# DIRECTIONS
Determine how many of the lines below include "byte", then respond with that number and no other text.

■ ■ ■ ■ ■ ■ ■

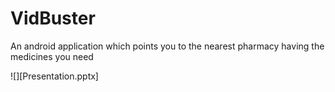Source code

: # VidBuster
An android application which points you to the nearest pharmacy having the medicines you need 

![][Presentation.pptx]
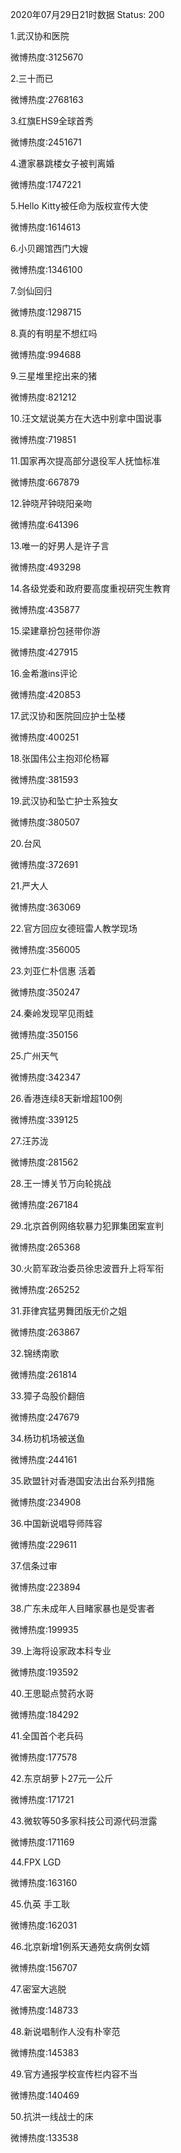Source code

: 2020年07月29日21时数据
Status: 200

1.武汉协和医院

微博热度:3125670

2.三十而已

微博热度:2768163

3.红旗EHS9全球首秀

微博热度:2451671

4.遭家暴跳楼女子被判离婚

微博热度:1747221

5.Hello Kitty被任命为版权宣传大使

微博热度:1614613

6.小贝踢馆西门大嫂

微博热度:1346100

7.剑仙回归

微博热度:1298715

8.真的有明星不想红吗

微博热度:994688

9.三星堆里挖出来的猪

微博热度:821212

10.汪文斌说美方在大选中别拿中国说事

微博热度:719851

11.国家再次提高部分退役军人抚恤标准

微博热度:667879

12.钟晓芹钟晓阳亲吻

微博热度:641396

13.唯一的好男人是许子言

微博热度:493298

14.各级党委和政府要高度重视研究生教育

微博热度:435877

15.梁建章扮包拯带你游

微博热度:427915

16.金希澈ins评论

微博热度:420853

17.武汉协和医院回应护士坠楼

微博热度:400251

18.张国伟公主抱邓伦杨幂

微博热度:381593

19.武汉协和坠亡护士系独女

微博热度:380507

20.台风

微博热度:372691

21.严大人

微博热度:363069

22.官方回应女德班雷人教学现场

微博热度:356005

23.刘亚仁朴信惠 活着

微博热度:350247

24.秦岭发现罕见雨蛙

微博热度:350156

25.广州天气

微博热度:342347

26.香港连续8天新增超100例

微博热度:339125

27.汪苏泷

微博热度:281562

28.王一博关节万向轮挑战

微博热度:267184

29.北京首例网络软暴力犯罪集团案宣判

微博热度:265368

30.火箭军政治委员徐忠波晋升上将军衔

微博热度:265252

31.菲律宾猛男舞团版无价之姐

微博热度:263867

32.锦绣南歌

微博热度:261814

33.獐子岛股价翻倍

微博热度:247679

34.杨玏机场被送鱼

微博热度:244161

35.欧盟针对香港国安法出台系列措施

微博热度:234908

36.中国新说唱导师阵容

微博热度:229611

37.信条过审

微博热度:223894

38.广东未成年人目睹家暴也是受害者

微博热度:199935

39.上海将设家政本科专业

微博热度:193592

40.王思聪点赞药水哥

微博热度:184292

41.全国首个老兵码

微博热度:177578

42.东京胡萝卜27元一公斤

微博热度:171721

43.微软等50多家科技公司源代码泄露

微博热度:171169

44.FPX LGD

微博热度:163160

45.仇英 手工耿

微博热度:162031

46.北京新增1例系天通苑女病例女婿

微博热度:156707

47.密室大逃脱

微博热度:148733

48.新说唱制作人没有朴宰范

微博热度:145383

49.官方通报学校宣传栏内容不当

微博热度:140469

50.抗洪一线战士的床

微博热度:133538

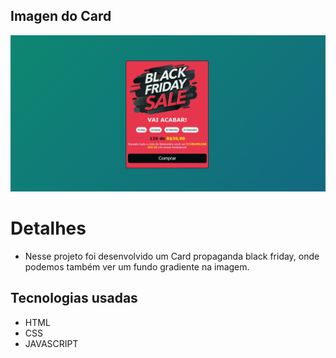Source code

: ## Imagen do Card
<img src="img/site.png"> 


# Detalhes 
- Nesse projeto foi desenvolvido um Card propaganda black friday, onde podemos também ver um fundo gradiente na imagem.

## Tecnologias usadas
- HTML
- CSS
- JAVASCRIPT
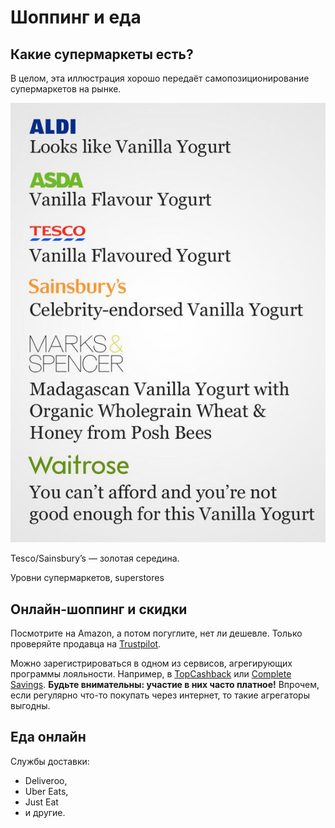 # Шоппинг и еда

## Какие супермаркеты есть?

В целом, эта иллюстрация хорошо передаёт самопозиционирование супермаркетов на рынке.

![](./images/image4.png)

Tesco/Sainsbury’s — золотая середина.

Уровни супермаркетов, superstores

## Онлайн-шоппинг и скидки

Посмотрите на Amazon, а потом погуглите, нет ли дешевле. Только проверяйте продавца на [Trustpilot](https://uk.trustpilot.com/).

Можно зарегистрироваться в одном из сервисов, агрегирующих программы лояльности. Например, в [TopCashback](https://www.topcashback.co.uk/) или [Complete Savings](http://completesavings.co.uk/). **Будьте внимательны: участие в них часто платное!** Впрочем, если регулярно что-то покупать через интернет, то такие агрегаторы выгодны.

<!-- ## Как оформить возврат?

## Куда сходить поесть? -->

## Еда онлайн

Службы доставки:

* Deliveroo,
* Uber Eats,
* Just Eat
* и другие.
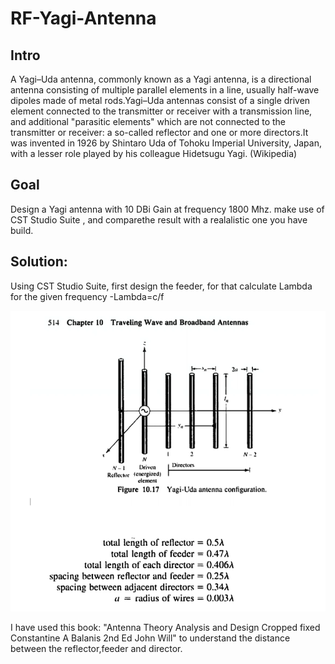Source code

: # RF-Yagi-Antenna
## Intro  
A Yagi–Uda antenna, commonly known as a Yagi antenna, is a directional antenna consisting of multiple parallel elements in a line, usually half-wave dipoles made of metal rods.Yagi–Uda antennas consist of a single driven element connected to the transmitter or receiver with a transmission line, and additional "parasitic elements" which are not connected to the transmitter or receiver: a so-called reflector and one or more directors.It was invented in 1926 by Shintaro Uda of Tohoku Imperial University, Japan, with a lesser role played by his colleague Hidetsugu Yagi. (Wikipedia)

## Goal
Design a Yagi antenna with 10 DBi Gain at frequency 1800 Mhz. 
make use of CST Studio Suite , and comparethe result with a realalistic one you have build.

## Solution:
Using CST Studio Suite,
first design the feeder, for that calculate Lambda for the given frequency -Lambda=c/f 

![](Antena_configuration.png)

I have used this book:
"Antenna Theory Analysis and Design Cropped fixed Constantine A Balanis 2nd Ed John Will"
to understand the distance between the reflector,feeder and director.


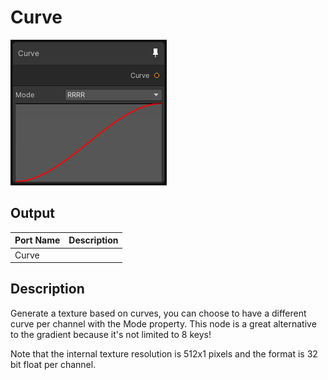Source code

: # Curve
![Mixture.CurveNode](../../images/Mixture.CurveNode.png)

## Output
Port Name | Description
--- | ---
Curve | 

## Description
Generate a texture based on curves, you can choose to have a different curve per channel with the Mode property.
This node is a great alternative to the gradient because it's not limited to 8 keys!

Note that the internal texture resolution is 512x1 pixels and the format is 32 bit float per channel.

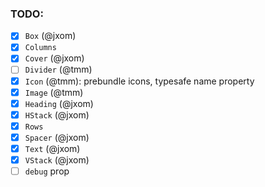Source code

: ### TODO:

- [x] `Box` (@jxom)
- [x] `Columns`
- [x] `Cover` (@jxom)
- [ ] `Divider` (@tmm)
- [x] `Icon` (@tmm): prebundle icons, typesafe name property
- [x] `Image` (@tmm)
- [x] `Heading` (@jxom)
- [x] `HStack` (@jxom)
- [x] `Rows`
- [x] `Spacer` (@jxom)
- [x] `Text` (@jxom)
- [x] `VStack` (@jxom)
- [ ] `debug` prop

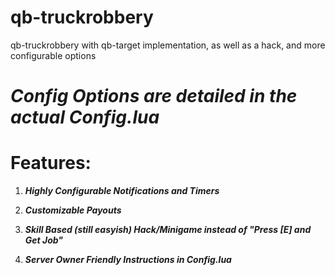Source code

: # qb-truckrobbery
qb-truckrobbery with qb-target implementation, as well as a hack, and more configurable options


# _Config Options are detailed in the actual Config.lua_

# Features:

1. **_Highly Configurable Notifications and Timers_**

2. **_Customizable Payouts_**

3. **_Skill Based (still easyish) Hack/Minigame instead of "Press [E] and Get Job"_**

4. **_Server Owner Friendly Instructions in Config.lua_**
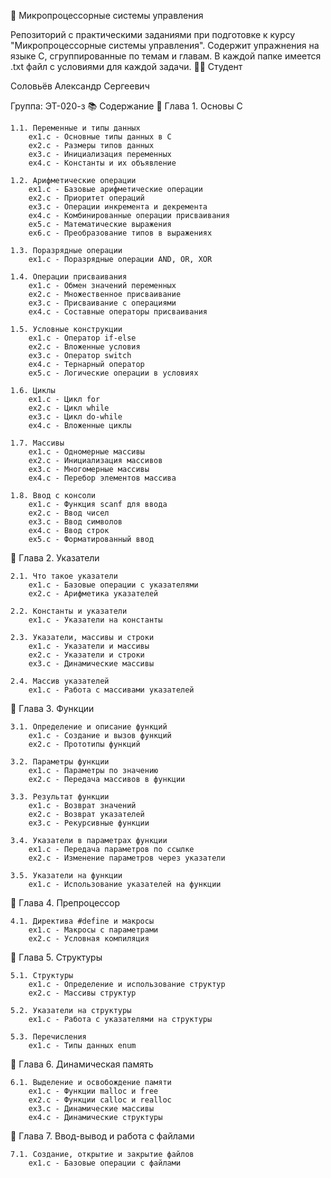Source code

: 📘 Микропроцессорные системы управления

Репозиторий с практическими заданиями при подготовке к курсу "Микропроцессорные системы управления".
Содержит упражнения на языке C, сгруппированные по темам и главам.
В каждой папке имеется .txt файл с условиями для каждой задачи.
👨‍🎓 Студент

Соловьёв Александр Сергеевич

Группа: ЭТ-020-з
📚 Содержание
🔹 Глава 1. Основы C

    1.1. Переменные и типы данных
        ex1.c - Основные типы данных в C
        ex2.c - Размеры типов данных
        ex3.c - Инициализация переменных
        ex4.c - Константы и их объявление

    1.2. Арифметические операции
        ex1.c - Базовые арифметические операции
        ex2.c - Приоритет операций
        ex3.c - Операции инкремента и декремента
        ex4.c - Комбинированные операции присваивания
        ex5.c - Математические выражения
        ex6.c - Преобразование типов в выражениях

    1.3. Поразрядные операции
        ex1.c - Поразрядные операции AND, OR, XOR

    1.4. Операции присваивания
        ex1.c - Обмен значений переменных
        ex2.c - Множественное присваивание
        ex3.c - Присваивание с операциями
        ex4.c - Составные операторы присваивания

    1.5. Условные конструкции
        ex1.c - Оператор if-else
        ex2.c - Вложенные условия
        ex3.c - Оператор switch
        ex4.c - Тернарный оператор
        ex5.c - Логические операции в условиях

    1.6. Циклы
        ex1.c - Цикл for
        ex2.c - Цикл while
        ex3.c - Цикл do-while
        ex4.c - Вложенные циклы

    1.7. Массивы
        ex1.c - Одномерные массивы
        ex2.c - Инициализация массивов
        ex3.c - Многомерные массивы
        ex4.c - Перебор элементов массива

    1.8. Ввод с консоли
        ex1.c - Функция scanf для ввода
        ex2.c - Ввод чисел
        ex3.c - Ввод символов
        ex4.c - Ввод строк
        ex5.c - Форматированный ввод

🔹 Глава 2. Указатели

    2.1. Что такое указатели
        ex1.c - Базовые операции с указателями
        ex2.c - Арифметика указателей

    2.2. Константы и указатели
        ex1.c - Указатели на константы

    2.3. Указатели, массивы и строки
        ex1.c - Указатели и массивы
        ex2.c - Указатели и строки
        ex3.c - Динамические массивы

    2.4. Массив указателей
        ex1.c - Работа с массивами указателей

🔹 Глава 3. Функции

    3.1. Определение и описание функций
        ex1.c - Создание и вызов функций
        ex2.c - Прототипы функций

    3.2. Параметры функции
        ex1.c - Параметры по значению
        ex2.c - Передача массивов в функции

    3.3. Результат функции
        ex1.c - Возврат значений
        ex2.c - Возврат указателей
        ex3.c - Рекурсивные функции

    3.4. Указатели в параметрах функции
        ex1.c - Передача параметров по ссылке
        ex2.c - Изменение параметров через указатели

    3.5. Указатели на функции
        ex1.c - Использование указателей на функции

🔹 Глава 4. Препроцессор

    4.1. Директива #define и макросы
        ex1.c - Макросы с параметрами
        ex2.c - Условная компиляция

🔹 Глава 5. Структуры

    5.1. Структуры
        ex1.c - Определение и использование структур
        ex2.c - Массивы структур

    5.2. Указатели на структуры
        ex1.c - Работа с указателями на структуры

    5.3. Перечисления
        ex1.c - Типы данных enum

🔹 Глава 6. Динамическая память

    6.1. Выделение и освобождение памяти
        ex1.c - Функции malloc и free
        ex2.c - Функции calloc и realloc
        ex3.c - Динамические массивы
        ex4.c - Динамические структуры

🔹 Глава 7. Ввод-вывод и работа с файлами

    7.1. Создание, открытие и закрытие файлов
        ex1.c - Базовые операции с файлами

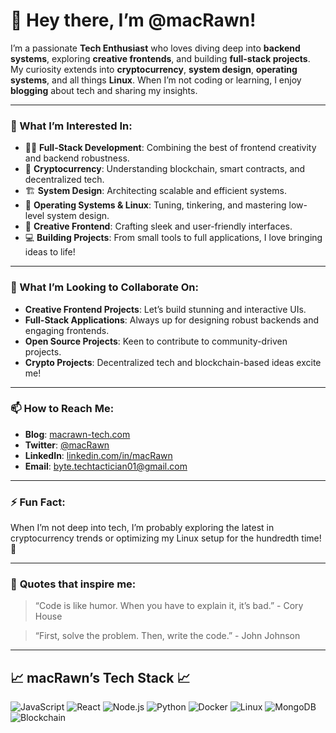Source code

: # 👋 Hey there, I’m @macRawn!


I’m a passionate **Tech Enthusiast** who loves diving deep into **backend systems**, exploring **creative frontends**, and building **full-stack projects**. My curiosity extends into **cryptocurrency**, **system design**, **operating systems**, and all things **Linux**. When I’m not coding or learning, I enjoy **blogging** about tech and sharing my insights.

---

### 👀 What I’m Interested In:
- 🧑‍💻 **Full-Stack Development**: Combining the best of frontend creativity and backend robustness.
- 🔐 **Cryptocurrency**: Understanding blockchain, smart contracts, and decentralized tech.
- 🏗️ **System Design**: Architecting scalable and efficient systems.
- 🐧 **Operating Systems & Linux**: Tuning, tinkering, and mastering low-level system design.
- 🎨 **Creative Frontend**: Crafting sleek and user-friendly interfaces.
- 💻 **Building Projects**: From small tools to full applications, I love bringing ideas to life!

---


### 💞️ What I’m Looking to Collaborate On:
- **Creative Frontend Projects**: Let’s build stunning and interactive UIs.
- **Full-Stack Applications**: Always up for designing robust backends and engaging frontends.
- **Open Source Projects**: Keen to contribute to community-driven projects.
- **Crypto Projects**: Decentralized tech and blockchain-based ideas excite me!

---

### 📫 How to Reach Me:
- **Blog**: [macrawn-tech.com]([https://your-blog-url](https://medium.com/@byte.techtactician01))
- **Twitter**: [@macRawn]()
- **LinkedIn**: [linkedin.com/in/macRawn]()
- **Email**: [byte.techtactician01@gmail.com](mailto:byte.techtactician01@gmail.com)


---

### ⚡ Fun Fact:
When I’m not deep into tech, I’m probably exploring the latest in cryptocurrency trends or optimizing my Linux setup for the hundredth time! 🚀

---

### 📜 **Quotes that inspire me:**

> “Code is like humor. When you have to explain it, it’s bad.” - Cory House

> “First, solve the problem. Then, write the code.” - John Johnson

---

## 📈 **macRawn’s Tech Stack** 📈
<p>
  <img alt="JavaScript" src="https://img.shields.io/badge/JavaScript-F7DF1E.svg?style=for-the-badge&logo=javascript&logoColor=black"/>
  <img alt="React" src="https://img.shields.io/badge/React-61DAFB.svg?style=for-the-badge&logo=react&logoColor=black"/>
  <img alt="Node.js" src="https://img.shields.io/badge/Node.js-339933.svg?style=for-the-badge&logo=nodedotjs&logoColor=white"/>
  <img alt="Python" src="https://img.shields.io/badge/Python-3776AB.svg?style=for-the-badge&logo=python&logoColor=white"/>
  <img alt="Docker" src="https://img.shields.io/badge/Docker-2496ED.svg?style=for-the-badge&logo=docker&logoColor=white"/>
  <img alt="Linux" src="https://img.shields.io/badge/Linux-FCC624.svg?style=for-the-badge&logo=linux&logoColor=black"/>
  <img alt="MongoDB" src="https://img.shields.io/badge/MongoDB-47A248.svg?style=for-the-badge&logo=mongodb&logoColor=white"/>
  <img alt="Blockchain" src="https://img.shields.io/badge/Blockchain-8CC84B.svg?style=for-the-badge&logo=ethereum&logoColor=white"/>
</p>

■ ■ ■ ■ ■ ■ ■

# WRITTEN RESPONSE
2